Lili
Mou,
Postdoctoral
fellow
University
of
Waterloo
Natural language processing (NLP) differs from image/speech processing, as all natural language components are discrete, such as characters, words, sentences, and paragraphs. Such property brings unique challenges to NLP, especially when we deal with the discrete latent space and discrete output space.
In this talk, I will present several of my recent studies that address this issue. For the discrete latent space, I will introduce a neural-symbolic framework that relaxes (discrete) reinforcement learning by (continuous) neural networks; experiments of syntactic and semantic parsing show that our approach makes uses of both discrete and continuous worlds, achieving high accuracy, high efficiency, as well as high interpretability. For the discrete output space, I will introduce a Metropolis-Hastings sampler for sentence generation, which enables several non-trivial applications, including keywords-to-sentence generation, unsupervised sentence paraphrasing, and unsupervised error correction; our approach achieves high performance, even when compared with supervised methods.
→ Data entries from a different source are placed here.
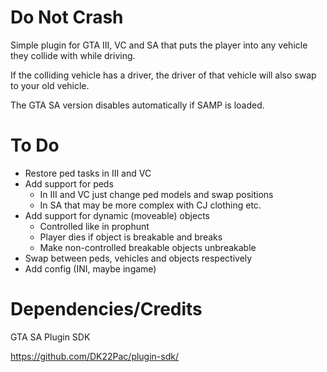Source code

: # Do Not Crash

Simple plugin for GTA III, VC and SA that puts the player into any vehicle they collide with while driving.

If the colliding vehicle has a driver, the driver of that vehicle will also swap to your old vehicle.

The GTA SA version disables automatically if SAMP is loaded.

# To Do

- Restore ped tasks in III and VC
- Add support for peds
  - In III and VC just change ped models and swap positions
  - In SA that may be more complex with CJ clothing etc.
- Add support for dynamic (moveable) objects
  - Controlled like in prophunt
  - Player dies if object is breakable and breaks
  - Make non-controlled breakable objects unbreakable
- Swap between peds, vehicles and objects respectively
- Add config (INI, maybe ingame)

# Dependencies/Credits

GTA SA Plugin SDK

https://github.com/DK22Pac/plugin-sdk/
Bio: Lili Mou is currently a postdoc at the University of Waterloo. Lili received his BS and PhD degrees in 2012 and 2017, respectively, from School of EECS, Peking University. After that, he worked as a postdoc at the University of Waterloo as well as a research scientist at Adeptmind Inc. His research interests include deep learning applied to natural language processing as well as programming language processing. He has publications at top conferences and journals like AAAI, ACL, CIKM, COLING, EMNLP, ICML, IJCAI, INTERSPEECH, and TACL (in alphabetic order).